Ending net neutrality in the U.S. could be the end of Moving Poems

This week, I didn’t share any new videos at Moving Poems because it was a major holiday in the U.S. and not too many people were online. But if the new FCC chair (and former Verizon lawyer) Ajit Pai gets his way and net neutrality rules are overturned, my posts might be this sparse every week. Why? Because without net neutrality, it’s difficult to imagine that no-budget and low-budget filmmakers, video artists and remixers will be able to keep doing what they’re doing. Want to find good indie music for a soundtrack, for example? Good luck with that.

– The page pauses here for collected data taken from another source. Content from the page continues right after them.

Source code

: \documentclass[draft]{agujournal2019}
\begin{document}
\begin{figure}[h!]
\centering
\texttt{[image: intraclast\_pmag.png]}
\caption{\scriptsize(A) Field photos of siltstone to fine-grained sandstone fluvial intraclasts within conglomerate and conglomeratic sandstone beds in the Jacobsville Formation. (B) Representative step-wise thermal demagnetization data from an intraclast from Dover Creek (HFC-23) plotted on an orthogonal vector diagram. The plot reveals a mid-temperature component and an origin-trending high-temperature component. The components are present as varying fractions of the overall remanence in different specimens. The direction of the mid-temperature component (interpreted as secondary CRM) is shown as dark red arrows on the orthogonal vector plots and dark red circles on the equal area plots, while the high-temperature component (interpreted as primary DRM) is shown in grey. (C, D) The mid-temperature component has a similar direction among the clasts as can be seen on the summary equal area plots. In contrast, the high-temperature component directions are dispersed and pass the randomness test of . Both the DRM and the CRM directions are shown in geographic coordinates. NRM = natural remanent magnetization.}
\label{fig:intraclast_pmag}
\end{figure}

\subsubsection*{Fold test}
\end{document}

So imagine for a second a musician sells their own digital music — on their website, on Bandcamp, wherever. iTunes is riding in that fast lane. Spotify? Probably. But Bandcamp? The musician’s website? They’re more like a rusty BMX pulling a three-wheeled Radio Flyer wagon over a cracked sidewalk.

When someone buys digital music from an artist directly they’ll see long, slow downloads that hopefully manage to finish. When they stream music from that same musician’s site it’ll hang and pause unless it’s compressed to hell. But when that same person buys from iTunes? Smooth like butter.

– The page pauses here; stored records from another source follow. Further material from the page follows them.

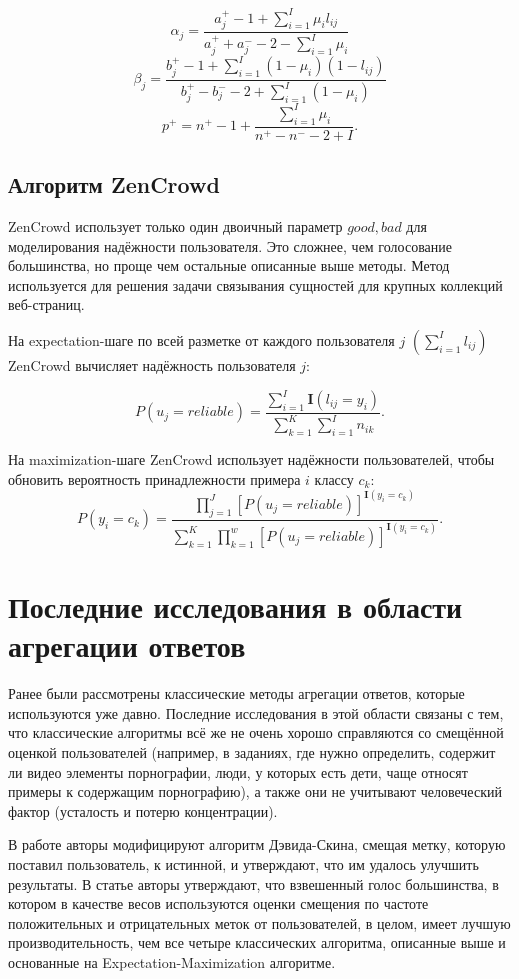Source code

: \documentclass[specification,annotation,times]{itmo-student-thesis}
\begin{document}
\[\alpha_{j}=\frac{a_{j}^{+}-1+\sum_{i=1}^{I}\mu_{i}l_{ij}}{a_{j}^{+}+a_{j}^{-}-2-\sum_{i=1}^{I}\mu_{i}}\]
\[\beta_{j}=\frac{b_{j}^{+}-1+\sum_{i=1}^{I}(1-\mu_{i})(1-l_{ij})}{b_{j}^{+}-b_{j}^{-}-2+\sum_{i=1}^{I}(1-\mu_{i})}\]
\[p^{+}=n^{+}-1+\frac{\sum_{i=1}^{I}\mu_{i}}{n^{+}-n^{-}-2+I}.\]

\subsection{Алгоритм ZenCrowd}
ZenCrowd \cite{demartini2012zencrowd} использует только один двоичный параметр ${good, bad}$ для моделирования надёжности пользователя. Это сложнее, чем голосование большинства, но проще чем остальные описанные выше методы. Метод используется для решения задачи связывания сущностей для крупных коллекций веб-страниц.

На expectation-шаге по всей разметке от каждого пользователя $j$ $(\sum_{i=1}^{I}l_{ij})$ ZenCrowd вычисляет надёжность пользователя $j$:

\[P(u_{j}=reliable)=\frac{\sum_{i=1}^{I}\mathbf{I}(l_{ij}=y_{i})}{\sum_{k=1}^{K}\sum_{i=1}^{I}n_{ik}}.\]

На maximization-шаге ZenCrowd использует надёжности пользователей, чтобы обновить вероятность принадлежности примера $i$ классу $c_{k}$:
\[P(y_{i}=c_{k})=\frac{\prod_{j=1}^{J}[P(u_{j}=reliable)]^{\mathbf{I}(y_{i}=c_{k})}}{\sum_{k=1}^{K}\prod_{k=1}^{w}[P(u_{j}=reliable)]^{\mathbf{I}(y_{i}=c_{k})}}.\]

\section{Последние исследования в области агрегации ответов}
Ранее были рассмотрены классические методы агрегации ответов, которые используются уже давно. Последние исследования в этой области связаны с тем, что классические алгоритмы всё же не очень хорошо справляются со смещённой оценкой пользователей (например, в заданиях, где нужно определить, содержит ли видео элементы порнографии, люди, у которых есть дети, чаще относят примеры к содержащим порнографию), а также они не учитывают человеческий фактор (усталость и потерю концентрации).

В работе \cite{sheng2008get} авторы модифицируют алгоритм Дэвида-Скина, смещая метку, которую поставил пользователь, к истинной, и утверждают, что им удалось улучшить результаты. В статье \cite{zhang2017consensus} авторы утверждают, что взвешенный голос большинства, в котором в качестве весов используются оценки смещения по частоте положительных и отрицательных меток от пользователей, в целом, имеет лучшую производительность, чем все четыре классических алгоритма, описанные выше и основанные на Expectation-Maximization алгоритме.
\end{document}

Some fans will put up with the frustrating experience of buying direct from an artist because they know it’s better for them, but that’s not everyone. Expect direct-to-fan artist businesses to migrate to iTunes and Google. Without Title II net neutrality the web is just a battle of media titans with musicians caught in the crossfire. Artists who don’t sign everything over to big labels or plan to sell only through the biggest outlets will be hurt. The independent music world will be fundamentally changed. We’ve moved to a digital world. That isn’t going to change. Killing Title II net neutrality makes it even harder for independent musicians to survive in a digital landscape.

It’s hard to know what will happen with the big video hosting sites such as Vimeo and YouTube, but several analyses I’ve seen suggest they’ll become an extra paid option for most users, who might well just decide to stick with Netflix or Hulu. Websites like Moving Poems and Poetry Film Live are way out in the “long tail” of the internet — we’re nobody’s economic priority, and as the African proverb says, when elephants fight, it is the grass that suffers.

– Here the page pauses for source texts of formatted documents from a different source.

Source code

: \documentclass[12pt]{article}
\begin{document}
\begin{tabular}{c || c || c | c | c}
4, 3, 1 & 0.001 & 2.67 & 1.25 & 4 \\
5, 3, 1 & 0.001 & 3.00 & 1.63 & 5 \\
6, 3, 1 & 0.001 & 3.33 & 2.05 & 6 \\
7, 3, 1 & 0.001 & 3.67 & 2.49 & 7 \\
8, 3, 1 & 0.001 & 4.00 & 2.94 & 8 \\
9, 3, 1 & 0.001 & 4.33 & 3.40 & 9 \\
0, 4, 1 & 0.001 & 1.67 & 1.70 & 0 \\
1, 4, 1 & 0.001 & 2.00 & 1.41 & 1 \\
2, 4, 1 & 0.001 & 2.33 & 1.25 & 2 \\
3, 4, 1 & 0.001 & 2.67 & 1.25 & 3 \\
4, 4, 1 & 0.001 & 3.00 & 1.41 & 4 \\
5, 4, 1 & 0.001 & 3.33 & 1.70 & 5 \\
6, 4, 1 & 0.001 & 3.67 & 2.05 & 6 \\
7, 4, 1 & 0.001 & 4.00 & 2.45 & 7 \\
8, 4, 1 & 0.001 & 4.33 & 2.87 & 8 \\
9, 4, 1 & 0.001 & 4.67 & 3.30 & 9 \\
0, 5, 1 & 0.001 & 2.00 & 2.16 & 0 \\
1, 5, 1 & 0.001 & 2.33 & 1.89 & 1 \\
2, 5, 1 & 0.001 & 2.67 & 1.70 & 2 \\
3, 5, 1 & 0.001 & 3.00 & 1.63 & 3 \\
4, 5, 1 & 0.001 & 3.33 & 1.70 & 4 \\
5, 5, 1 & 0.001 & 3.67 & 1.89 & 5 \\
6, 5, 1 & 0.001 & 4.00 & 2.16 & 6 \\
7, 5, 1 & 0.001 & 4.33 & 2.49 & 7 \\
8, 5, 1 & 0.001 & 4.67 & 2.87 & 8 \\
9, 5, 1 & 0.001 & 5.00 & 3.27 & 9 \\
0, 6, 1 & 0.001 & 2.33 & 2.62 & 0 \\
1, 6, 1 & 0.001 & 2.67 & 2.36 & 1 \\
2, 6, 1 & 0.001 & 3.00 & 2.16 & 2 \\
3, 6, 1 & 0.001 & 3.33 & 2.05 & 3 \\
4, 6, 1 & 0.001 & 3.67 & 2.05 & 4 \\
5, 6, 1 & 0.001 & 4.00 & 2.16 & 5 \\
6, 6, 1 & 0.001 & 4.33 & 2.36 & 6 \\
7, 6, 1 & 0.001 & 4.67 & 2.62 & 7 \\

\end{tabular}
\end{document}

To put it simply, this is an existential threat to the internet as we know it. Here’s comedian John Oliver’s excellent and entertaining explainer from last May:

Public pressure is really critical over the next three weeks. So please help if you can — especially if you’re a U.S. citizen — and submit comments to the FCC as well as call or write to Congress, and consider joining street protests.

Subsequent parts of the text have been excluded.